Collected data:
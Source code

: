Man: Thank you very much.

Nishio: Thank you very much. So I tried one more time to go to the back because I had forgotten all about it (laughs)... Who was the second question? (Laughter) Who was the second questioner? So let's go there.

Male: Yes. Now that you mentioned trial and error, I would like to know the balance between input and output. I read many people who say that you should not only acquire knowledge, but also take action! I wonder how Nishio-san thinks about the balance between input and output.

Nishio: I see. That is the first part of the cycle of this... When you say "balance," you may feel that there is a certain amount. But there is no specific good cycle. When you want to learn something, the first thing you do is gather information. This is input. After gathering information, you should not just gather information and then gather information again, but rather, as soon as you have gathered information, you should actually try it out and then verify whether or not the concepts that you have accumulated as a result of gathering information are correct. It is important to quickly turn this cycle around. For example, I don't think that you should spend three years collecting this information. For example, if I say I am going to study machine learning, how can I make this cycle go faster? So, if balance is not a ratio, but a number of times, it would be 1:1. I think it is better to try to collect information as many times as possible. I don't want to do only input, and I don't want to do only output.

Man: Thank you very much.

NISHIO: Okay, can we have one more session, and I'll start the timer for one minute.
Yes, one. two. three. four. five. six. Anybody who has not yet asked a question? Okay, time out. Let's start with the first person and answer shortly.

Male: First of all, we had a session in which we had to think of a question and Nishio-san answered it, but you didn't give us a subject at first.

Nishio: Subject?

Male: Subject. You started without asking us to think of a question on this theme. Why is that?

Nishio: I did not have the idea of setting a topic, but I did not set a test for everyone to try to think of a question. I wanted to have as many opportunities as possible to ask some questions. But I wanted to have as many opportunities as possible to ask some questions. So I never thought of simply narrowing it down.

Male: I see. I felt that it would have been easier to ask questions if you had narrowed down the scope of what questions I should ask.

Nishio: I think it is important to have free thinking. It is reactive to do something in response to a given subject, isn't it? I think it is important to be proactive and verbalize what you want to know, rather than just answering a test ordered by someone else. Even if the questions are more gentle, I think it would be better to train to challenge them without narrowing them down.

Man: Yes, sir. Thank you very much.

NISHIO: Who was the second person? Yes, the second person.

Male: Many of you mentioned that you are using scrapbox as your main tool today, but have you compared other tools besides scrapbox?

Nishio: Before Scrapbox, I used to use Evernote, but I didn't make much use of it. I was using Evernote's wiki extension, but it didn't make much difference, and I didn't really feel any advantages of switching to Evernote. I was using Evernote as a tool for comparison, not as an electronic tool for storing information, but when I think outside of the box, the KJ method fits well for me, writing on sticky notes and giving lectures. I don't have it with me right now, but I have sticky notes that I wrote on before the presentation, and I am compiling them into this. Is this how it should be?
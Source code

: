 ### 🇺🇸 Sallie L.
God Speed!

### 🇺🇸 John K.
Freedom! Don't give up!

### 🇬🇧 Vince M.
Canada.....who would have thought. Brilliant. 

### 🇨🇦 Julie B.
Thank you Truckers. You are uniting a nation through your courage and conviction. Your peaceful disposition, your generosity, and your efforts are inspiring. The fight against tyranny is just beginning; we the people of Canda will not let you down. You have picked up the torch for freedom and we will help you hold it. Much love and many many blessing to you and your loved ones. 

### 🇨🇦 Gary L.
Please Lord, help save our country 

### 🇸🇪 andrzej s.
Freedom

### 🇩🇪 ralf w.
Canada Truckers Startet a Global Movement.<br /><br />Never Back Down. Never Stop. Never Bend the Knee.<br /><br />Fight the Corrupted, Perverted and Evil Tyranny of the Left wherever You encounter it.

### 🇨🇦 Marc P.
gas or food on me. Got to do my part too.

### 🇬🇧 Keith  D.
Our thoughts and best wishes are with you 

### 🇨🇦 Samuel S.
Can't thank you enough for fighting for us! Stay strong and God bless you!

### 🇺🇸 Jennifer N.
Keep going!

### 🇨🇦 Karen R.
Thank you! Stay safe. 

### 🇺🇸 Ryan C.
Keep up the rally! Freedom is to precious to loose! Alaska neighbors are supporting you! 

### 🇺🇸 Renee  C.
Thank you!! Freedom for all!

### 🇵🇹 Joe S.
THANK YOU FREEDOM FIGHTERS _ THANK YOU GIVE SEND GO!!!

- What the task requires -
Your task is to return each line of the data above that contains the string "session".

- Solution -
NISHIO: Okay, can we have one more session, and I'll start the timer for one minute.
Male: First of all, we had a session in which we had to think of a question and Nishio-san answered it, but you didn't give us a subject at first.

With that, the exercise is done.